What is needed
All lines from the opening of the entries below through the line containing "#### 4. Performance Reviewer" must be output exactly as they appear, with no other lines.

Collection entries
◇ ◇ ◇ ◇ ◇ ◇ ◇

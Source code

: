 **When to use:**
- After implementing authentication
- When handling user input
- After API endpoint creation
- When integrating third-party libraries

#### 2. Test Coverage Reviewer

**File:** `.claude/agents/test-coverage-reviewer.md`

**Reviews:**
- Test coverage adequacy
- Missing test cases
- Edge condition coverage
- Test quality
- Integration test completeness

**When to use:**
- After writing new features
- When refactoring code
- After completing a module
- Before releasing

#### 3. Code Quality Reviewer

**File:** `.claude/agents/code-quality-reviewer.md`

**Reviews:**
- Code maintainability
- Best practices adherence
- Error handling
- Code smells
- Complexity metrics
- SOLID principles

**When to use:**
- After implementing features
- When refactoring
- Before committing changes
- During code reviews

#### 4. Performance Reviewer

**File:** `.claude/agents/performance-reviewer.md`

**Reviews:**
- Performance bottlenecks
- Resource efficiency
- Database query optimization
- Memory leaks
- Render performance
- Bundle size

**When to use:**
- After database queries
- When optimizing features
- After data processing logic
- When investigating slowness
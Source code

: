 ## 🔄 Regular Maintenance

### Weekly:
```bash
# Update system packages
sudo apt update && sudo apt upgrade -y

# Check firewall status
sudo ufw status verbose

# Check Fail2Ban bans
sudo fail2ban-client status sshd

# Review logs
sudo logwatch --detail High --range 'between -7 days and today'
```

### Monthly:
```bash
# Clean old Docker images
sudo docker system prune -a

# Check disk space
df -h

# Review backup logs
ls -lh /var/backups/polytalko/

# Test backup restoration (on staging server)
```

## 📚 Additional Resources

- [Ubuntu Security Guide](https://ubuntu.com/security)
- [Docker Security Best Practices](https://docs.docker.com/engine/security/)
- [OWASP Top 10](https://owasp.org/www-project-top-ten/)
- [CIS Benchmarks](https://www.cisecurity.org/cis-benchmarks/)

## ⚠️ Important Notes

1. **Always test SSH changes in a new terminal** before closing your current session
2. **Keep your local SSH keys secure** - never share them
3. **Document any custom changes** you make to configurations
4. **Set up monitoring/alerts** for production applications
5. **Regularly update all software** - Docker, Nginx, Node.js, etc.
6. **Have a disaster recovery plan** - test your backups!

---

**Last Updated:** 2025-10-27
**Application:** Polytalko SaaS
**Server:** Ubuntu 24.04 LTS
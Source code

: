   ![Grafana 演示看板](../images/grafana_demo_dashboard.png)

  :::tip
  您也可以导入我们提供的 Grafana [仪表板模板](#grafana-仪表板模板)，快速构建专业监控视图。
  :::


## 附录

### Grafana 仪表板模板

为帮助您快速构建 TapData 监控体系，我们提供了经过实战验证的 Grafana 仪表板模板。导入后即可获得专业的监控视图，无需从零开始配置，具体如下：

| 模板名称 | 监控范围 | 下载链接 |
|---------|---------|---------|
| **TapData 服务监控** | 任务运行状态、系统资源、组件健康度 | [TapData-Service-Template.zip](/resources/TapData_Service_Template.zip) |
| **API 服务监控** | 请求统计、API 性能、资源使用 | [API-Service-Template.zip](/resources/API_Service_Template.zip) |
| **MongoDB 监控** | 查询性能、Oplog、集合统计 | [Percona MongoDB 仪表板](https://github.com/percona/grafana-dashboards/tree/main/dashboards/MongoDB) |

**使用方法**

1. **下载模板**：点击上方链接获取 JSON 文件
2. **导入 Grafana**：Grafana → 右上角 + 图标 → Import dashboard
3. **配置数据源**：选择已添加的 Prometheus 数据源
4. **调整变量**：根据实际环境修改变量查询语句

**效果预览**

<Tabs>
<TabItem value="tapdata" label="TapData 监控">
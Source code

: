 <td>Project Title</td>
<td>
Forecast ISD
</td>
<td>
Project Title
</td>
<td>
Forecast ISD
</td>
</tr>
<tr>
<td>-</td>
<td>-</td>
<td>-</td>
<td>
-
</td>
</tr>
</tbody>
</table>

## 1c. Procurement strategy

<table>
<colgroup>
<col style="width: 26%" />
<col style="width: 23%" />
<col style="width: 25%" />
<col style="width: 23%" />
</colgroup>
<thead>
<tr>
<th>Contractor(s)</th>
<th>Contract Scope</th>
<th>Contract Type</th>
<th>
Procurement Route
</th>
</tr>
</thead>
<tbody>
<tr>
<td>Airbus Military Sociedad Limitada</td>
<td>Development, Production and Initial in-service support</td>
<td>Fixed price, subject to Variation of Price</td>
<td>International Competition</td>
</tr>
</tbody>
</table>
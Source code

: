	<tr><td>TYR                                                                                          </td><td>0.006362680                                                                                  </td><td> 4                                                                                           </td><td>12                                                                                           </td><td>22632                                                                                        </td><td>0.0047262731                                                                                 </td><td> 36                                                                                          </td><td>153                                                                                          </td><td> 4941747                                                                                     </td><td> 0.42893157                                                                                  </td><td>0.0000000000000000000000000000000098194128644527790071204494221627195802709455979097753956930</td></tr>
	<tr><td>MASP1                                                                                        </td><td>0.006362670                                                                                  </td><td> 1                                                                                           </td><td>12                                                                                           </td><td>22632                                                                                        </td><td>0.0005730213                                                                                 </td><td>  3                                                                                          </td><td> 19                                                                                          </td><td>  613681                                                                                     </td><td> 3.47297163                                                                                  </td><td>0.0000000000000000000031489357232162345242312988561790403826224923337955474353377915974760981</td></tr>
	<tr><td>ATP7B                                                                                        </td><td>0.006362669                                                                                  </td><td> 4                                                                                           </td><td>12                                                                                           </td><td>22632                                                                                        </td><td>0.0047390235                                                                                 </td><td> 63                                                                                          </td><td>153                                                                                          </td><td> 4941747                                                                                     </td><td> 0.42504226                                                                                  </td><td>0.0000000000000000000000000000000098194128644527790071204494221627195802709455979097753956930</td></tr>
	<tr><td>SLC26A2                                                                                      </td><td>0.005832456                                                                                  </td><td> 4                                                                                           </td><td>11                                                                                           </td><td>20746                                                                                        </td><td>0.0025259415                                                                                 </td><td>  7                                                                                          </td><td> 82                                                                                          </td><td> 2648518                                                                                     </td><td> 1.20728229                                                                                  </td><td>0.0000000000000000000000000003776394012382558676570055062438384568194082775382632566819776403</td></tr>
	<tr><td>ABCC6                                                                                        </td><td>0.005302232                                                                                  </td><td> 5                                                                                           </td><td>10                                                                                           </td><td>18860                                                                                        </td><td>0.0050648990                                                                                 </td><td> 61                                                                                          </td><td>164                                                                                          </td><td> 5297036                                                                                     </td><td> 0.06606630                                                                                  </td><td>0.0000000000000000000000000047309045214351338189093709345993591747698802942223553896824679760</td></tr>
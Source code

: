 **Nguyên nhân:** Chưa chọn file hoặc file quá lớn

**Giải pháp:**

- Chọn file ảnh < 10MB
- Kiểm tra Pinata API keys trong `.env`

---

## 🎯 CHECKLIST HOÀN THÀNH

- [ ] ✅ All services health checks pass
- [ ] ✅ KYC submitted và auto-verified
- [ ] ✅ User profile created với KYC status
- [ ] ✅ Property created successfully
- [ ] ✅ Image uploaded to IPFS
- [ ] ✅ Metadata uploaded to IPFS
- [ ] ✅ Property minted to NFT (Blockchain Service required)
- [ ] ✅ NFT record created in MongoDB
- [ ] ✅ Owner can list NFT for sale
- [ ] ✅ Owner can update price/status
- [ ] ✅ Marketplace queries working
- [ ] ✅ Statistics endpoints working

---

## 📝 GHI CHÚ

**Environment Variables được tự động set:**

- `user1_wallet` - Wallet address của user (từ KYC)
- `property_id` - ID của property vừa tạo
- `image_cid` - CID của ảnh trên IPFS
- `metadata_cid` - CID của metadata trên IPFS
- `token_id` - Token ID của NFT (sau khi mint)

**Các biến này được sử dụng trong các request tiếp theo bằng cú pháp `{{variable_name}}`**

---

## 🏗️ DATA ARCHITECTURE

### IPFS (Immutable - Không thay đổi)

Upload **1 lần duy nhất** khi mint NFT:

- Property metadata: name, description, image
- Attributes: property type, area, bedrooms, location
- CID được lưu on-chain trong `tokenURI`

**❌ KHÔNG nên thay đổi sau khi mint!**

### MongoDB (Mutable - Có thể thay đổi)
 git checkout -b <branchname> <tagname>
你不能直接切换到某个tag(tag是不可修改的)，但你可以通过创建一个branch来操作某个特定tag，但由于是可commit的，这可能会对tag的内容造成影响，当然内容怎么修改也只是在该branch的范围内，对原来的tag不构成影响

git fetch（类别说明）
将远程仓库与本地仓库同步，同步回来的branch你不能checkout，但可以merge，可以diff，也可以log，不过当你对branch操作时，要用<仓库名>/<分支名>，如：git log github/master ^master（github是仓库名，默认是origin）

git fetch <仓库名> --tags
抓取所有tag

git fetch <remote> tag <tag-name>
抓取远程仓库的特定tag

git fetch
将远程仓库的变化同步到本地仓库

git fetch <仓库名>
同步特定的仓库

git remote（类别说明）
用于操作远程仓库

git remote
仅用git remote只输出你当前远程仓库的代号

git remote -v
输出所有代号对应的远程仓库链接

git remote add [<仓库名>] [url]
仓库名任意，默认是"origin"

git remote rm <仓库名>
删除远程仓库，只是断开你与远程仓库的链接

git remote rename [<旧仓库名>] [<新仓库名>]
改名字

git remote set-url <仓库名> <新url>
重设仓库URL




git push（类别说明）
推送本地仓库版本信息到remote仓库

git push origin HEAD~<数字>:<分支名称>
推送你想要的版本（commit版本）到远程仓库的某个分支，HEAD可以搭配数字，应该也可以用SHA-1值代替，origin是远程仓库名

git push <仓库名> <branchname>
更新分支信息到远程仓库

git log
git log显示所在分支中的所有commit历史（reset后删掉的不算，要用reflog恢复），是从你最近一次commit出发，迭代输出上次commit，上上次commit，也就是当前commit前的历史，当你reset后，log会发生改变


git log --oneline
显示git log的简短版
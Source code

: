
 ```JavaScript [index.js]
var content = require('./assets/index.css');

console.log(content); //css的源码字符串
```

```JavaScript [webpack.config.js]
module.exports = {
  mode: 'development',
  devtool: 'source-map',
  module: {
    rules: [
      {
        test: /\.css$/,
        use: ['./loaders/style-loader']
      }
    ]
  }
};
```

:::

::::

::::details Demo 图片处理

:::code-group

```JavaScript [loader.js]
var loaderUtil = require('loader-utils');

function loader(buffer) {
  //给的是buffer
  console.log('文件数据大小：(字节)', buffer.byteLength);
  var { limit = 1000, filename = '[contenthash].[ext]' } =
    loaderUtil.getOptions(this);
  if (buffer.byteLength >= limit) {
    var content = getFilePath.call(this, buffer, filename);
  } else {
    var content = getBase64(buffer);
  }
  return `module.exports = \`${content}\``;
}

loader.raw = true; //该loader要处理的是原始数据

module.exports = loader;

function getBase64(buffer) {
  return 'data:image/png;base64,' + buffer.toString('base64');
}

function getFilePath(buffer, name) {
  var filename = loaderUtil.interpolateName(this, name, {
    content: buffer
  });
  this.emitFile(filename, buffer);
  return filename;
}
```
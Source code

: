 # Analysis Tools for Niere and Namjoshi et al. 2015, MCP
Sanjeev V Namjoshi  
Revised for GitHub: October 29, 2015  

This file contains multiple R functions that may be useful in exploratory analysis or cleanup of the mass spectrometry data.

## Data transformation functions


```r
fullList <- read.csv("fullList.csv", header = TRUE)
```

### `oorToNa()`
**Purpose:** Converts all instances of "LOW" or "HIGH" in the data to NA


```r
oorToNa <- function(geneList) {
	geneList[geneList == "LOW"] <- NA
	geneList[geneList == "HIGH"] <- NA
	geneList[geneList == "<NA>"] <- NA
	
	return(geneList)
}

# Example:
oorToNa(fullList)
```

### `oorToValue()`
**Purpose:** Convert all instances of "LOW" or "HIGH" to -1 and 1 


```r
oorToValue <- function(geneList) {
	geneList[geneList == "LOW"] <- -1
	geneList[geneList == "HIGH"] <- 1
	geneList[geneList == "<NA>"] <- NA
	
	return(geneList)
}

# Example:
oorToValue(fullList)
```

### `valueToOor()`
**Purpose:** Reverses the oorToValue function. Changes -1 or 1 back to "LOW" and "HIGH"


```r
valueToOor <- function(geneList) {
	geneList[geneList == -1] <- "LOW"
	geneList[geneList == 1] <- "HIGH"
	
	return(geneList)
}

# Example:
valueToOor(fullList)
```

◇ ◇ ◇ ◇ ◇ ◇ ◇

Exercise answer
Source code

: **When to use:**
- After implementing authentication
- When handling user input
- After API endpoint creation
- When integrating third-party libraries

#### 2. Test Coverage Reviewer

**File:** `.claude/agents/test-coverage-reviewer.md`

**Reviews:**
- Test coverage adequacy
- Missing test cases
- Edge condition coverage
- Test quality
- Integration test completeness

**When to use:**
- After writing new features
- When refactoring code
- After completing a module
- Before releasing

#### 3. Code Quality Reviewer

**File:** `.claude/agents/code-quality-reviewer.md`

**Reviews:**
- Code maintainability
- Best practices adherence
- Error handling
- Code smells
- Complexity metrics
- SOLID principles

**When to use:**
- After implementing features
- When refactoring
- Before committing changes
- During code reviews

#### 4. Performance Reviewer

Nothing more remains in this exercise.